These papers are a selection from those prepared for a seminar held jointly by the Department of Health and Social Security and the Office of Health Economics at theend of March 1987. The theme of that seminar was the cost and the benefit of pharmaceutical research. It was held as part of a vear of celebration to mark the Silver Jubilee of OHE.

The whole subject of medical innovation has been central to the development of the National Health Service not only over the past 25 years, but since its inception in 1948.

At that time, it will be remembered. Beveridge and Bevan believed that the future cost of health care would be reduced because, once the backlog of untreated sickness had been tackled. Britons would become healthier and would therefore require less medical care. This was subsequently described by Enoch Powell as a ‘miscalculation of sublime proportions’.

In reality, although we are certainly much healthier than in 1948, health care costs have escalated in a dramatic fashion, as a result of medical innovation. It has become possible to tackle health problems for which treatment was inconceivable in the 1940s – transplants, open heart surgery, elaborate brain surgery, and a whole host of new pharmacological treatments have all been developed.

The central question tackled in these papers is whether such progress has been justified in economic terms. Have we become richer or poorer as a result of our better health? In other words, does medical research pay off or is it just a costly burden on society. And predominantly medical research in this context means pharmaceutical research.

Almost all the medical progress since 1948 has been made possible by advances in pharmacology – antibiotics, anaesthetics, muscle relaxants, and immuno-suppressant compounds have all made the new surgery possible, while treatments for such diseases as diabetes, hypertension, bronchitis and asthma, mental illness and arthritis come directly from pharmaceutical research. The Research Councils and the University departments have all played essential roles and made enormous contributions, especially in the fields of pure science, but most of the practical advances for our patients – both pure and applied, have come from industry.

In national economic terms, pharmaceutical research has certainly paid off for Britain. In 1986 the positive balance of trade in pharmaceuticals was £85 3 million. The highly skilled employment in the industry itself brings national wealth.

But in the context of the National Health Service, the economic benefits of pharmaceutical research are less self-evident. There are conceptual difficulties in relating the savings which occur as a result of better medication to the costs of current pharmaceutical research. Will today’s pharmaceutical investments in R and D bring economic benefits in the future?

In some cases the issue is easy and clear cut. George Teeling Smith’s paper shows the way in which development in antibiotics continue to save money by reducing extra time in hospital due to post-operative infection. However, there are few cases where such obvious benefits in terms of ‘patient turnover’ can be unequivocally demonstrated. For the majority of treatments, the more complex approach hinted at by Michael Drummond becomes necessary.
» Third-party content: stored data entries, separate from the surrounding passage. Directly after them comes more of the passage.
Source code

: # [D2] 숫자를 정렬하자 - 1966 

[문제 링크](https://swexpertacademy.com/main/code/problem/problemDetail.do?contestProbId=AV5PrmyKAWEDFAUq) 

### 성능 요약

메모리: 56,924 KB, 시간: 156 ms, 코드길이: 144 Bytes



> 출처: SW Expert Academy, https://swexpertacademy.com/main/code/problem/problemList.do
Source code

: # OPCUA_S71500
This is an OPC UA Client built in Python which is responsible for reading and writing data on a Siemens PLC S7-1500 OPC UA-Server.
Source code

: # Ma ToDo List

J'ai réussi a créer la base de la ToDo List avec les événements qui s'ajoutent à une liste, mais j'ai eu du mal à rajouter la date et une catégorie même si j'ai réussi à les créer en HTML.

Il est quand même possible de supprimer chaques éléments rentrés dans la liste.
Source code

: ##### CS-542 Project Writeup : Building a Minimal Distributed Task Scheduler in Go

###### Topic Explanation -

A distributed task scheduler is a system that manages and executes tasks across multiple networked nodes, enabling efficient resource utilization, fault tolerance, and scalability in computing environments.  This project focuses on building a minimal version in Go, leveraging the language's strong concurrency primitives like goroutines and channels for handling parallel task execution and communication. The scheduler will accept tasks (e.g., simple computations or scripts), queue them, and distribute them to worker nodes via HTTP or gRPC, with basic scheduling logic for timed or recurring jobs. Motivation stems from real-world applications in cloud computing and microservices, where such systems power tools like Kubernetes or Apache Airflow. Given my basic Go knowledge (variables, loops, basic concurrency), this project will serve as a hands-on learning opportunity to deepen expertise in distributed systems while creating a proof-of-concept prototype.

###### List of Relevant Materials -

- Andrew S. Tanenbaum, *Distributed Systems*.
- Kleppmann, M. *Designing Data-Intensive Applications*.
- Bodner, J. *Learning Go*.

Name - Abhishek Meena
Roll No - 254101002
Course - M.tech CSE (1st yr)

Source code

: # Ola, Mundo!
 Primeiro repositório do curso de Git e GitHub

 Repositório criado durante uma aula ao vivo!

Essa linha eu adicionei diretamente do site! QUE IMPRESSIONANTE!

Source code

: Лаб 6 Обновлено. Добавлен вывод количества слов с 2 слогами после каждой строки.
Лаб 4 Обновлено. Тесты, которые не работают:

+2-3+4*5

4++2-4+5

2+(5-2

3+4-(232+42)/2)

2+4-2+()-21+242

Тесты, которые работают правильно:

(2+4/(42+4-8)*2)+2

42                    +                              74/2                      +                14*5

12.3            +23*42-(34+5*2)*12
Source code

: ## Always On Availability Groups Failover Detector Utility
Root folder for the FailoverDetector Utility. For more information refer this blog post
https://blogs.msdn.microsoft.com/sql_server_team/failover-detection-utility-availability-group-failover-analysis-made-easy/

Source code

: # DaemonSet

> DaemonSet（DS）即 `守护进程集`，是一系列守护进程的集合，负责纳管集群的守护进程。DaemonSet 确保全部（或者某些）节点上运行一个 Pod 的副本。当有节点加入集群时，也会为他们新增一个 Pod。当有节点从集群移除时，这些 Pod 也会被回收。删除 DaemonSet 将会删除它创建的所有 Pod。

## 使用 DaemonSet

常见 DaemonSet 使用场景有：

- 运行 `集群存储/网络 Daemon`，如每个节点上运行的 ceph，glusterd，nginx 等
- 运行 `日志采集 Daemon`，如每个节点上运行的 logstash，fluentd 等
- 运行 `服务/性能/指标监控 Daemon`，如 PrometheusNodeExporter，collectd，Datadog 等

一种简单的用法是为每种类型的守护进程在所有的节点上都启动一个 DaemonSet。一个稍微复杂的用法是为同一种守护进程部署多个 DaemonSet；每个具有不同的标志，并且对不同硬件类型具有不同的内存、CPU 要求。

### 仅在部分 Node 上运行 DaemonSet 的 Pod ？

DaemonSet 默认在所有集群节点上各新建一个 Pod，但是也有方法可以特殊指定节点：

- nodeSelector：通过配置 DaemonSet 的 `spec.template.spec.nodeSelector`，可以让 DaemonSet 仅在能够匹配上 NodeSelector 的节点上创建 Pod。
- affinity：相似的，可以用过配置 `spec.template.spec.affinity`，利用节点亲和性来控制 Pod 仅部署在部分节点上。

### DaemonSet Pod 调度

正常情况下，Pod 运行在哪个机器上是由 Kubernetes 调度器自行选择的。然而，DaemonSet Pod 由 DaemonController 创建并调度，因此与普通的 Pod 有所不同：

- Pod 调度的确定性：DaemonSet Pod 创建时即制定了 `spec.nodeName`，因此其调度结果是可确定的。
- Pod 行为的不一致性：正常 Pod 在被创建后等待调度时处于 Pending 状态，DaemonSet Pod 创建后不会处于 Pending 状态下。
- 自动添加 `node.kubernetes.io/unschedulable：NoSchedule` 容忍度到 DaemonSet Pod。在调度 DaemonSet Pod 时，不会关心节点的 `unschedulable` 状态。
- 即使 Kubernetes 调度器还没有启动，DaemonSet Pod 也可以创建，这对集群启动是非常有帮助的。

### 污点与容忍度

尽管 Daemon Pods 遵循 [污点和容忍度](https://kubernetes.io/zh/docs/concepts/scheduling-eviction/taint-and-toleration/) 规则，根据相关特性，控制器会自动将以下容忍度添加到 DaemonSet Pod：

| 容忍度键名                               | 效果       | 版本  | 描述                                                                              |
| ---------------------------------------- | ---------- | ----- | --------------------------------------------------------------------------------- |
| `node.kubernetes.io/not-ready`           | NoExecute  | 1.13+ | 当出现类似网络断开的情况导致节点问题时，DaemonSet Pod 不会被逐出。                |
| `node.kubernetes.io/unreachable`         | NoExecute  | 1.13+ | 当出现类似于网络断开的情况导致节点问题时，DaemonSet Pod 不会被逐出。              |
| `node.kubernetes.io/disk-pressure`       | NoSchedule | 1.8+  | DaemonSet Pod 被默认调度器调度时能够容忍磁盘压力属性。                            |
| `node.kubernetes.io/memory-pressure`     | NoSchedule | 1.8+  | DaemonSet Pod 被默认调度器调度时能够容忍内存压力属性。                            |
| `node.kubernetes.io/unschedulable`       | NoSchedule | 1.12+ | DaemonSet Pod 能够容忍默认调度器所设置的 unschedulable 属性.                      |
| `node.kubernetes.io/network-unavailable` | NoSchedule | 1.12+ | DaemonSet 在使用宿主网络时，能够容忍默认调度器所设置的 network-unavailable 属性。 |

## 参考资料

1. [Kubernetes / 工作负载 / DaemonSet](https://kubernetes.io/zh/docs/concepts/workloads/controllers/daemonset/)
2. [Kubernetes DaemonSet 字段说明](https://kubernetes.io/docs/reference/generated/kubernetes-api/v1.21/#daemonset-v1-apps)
In a sense, the frontiers of health economics are advancing in parallel with the advances in medicine itself. New ways of looking at the outcome of medical progress are having to be developed in order to quantify the benefits which most of us intuitively feel must exist. That is what the papers are all about.

The most challenging thinking comes in Jeremy Hurst’s paper, where he discusses explicitly the new techniques for the measurement of the quality of life. There is still a long way to go before the idea of the QALY (quality adjusted life year is validated and accepted as a measurement of economic outcome. Perhaps, indeed, some other unit may eventually replace the QALY. However, there seems no doubt that the role of epidemiologists and economists working together must be to produce economic methods which do quantify the benefits arising from the medical progress of the latter part of the 20th century.

In planning the joint DHSS/OHE Symposium it was hoped that solutions might emerge to show whether modern medical research paid off in economic terms. These papers may fall short of that objective, but they take an important step forward in clarifying the issues which need to be addressed in eventually making such an evaluation.

One thing is clear from the papers. Economists now have a central role to play in evaluating the benefits of medical care. It is no longer sufficient to rely on ‘clinical impressions’ or even the purely medical results of ‘clinical trials’. What matters in modern medicine is how much better the patients feel, how much more fully they can live their lives, and how much they can contribute to the wealth of society in a cultural rather than a simply financial sense. That is the real test of whether medical research ‘pays off.

All this heralds a new era in assessing the outcome of future innovation in medicine. It is not the doctor alone who should decide whether his patient is ‘getting better’.

What matters is the way the patient feels, and how the community judges the social and economic contribution of the patient. This is a radical change of viewpoint, and it will take time for its full implications to be appreciated.

So, these papers make an important contribution to the discussion which must develop as this new approach to medicine takes shape. In the late 1980s, and increasingly into the 21st century, the achievements of medical research are going to be assessed in social and economic as well as clinical measurement terms, and this in itself is what good clinicians have been saying for some time!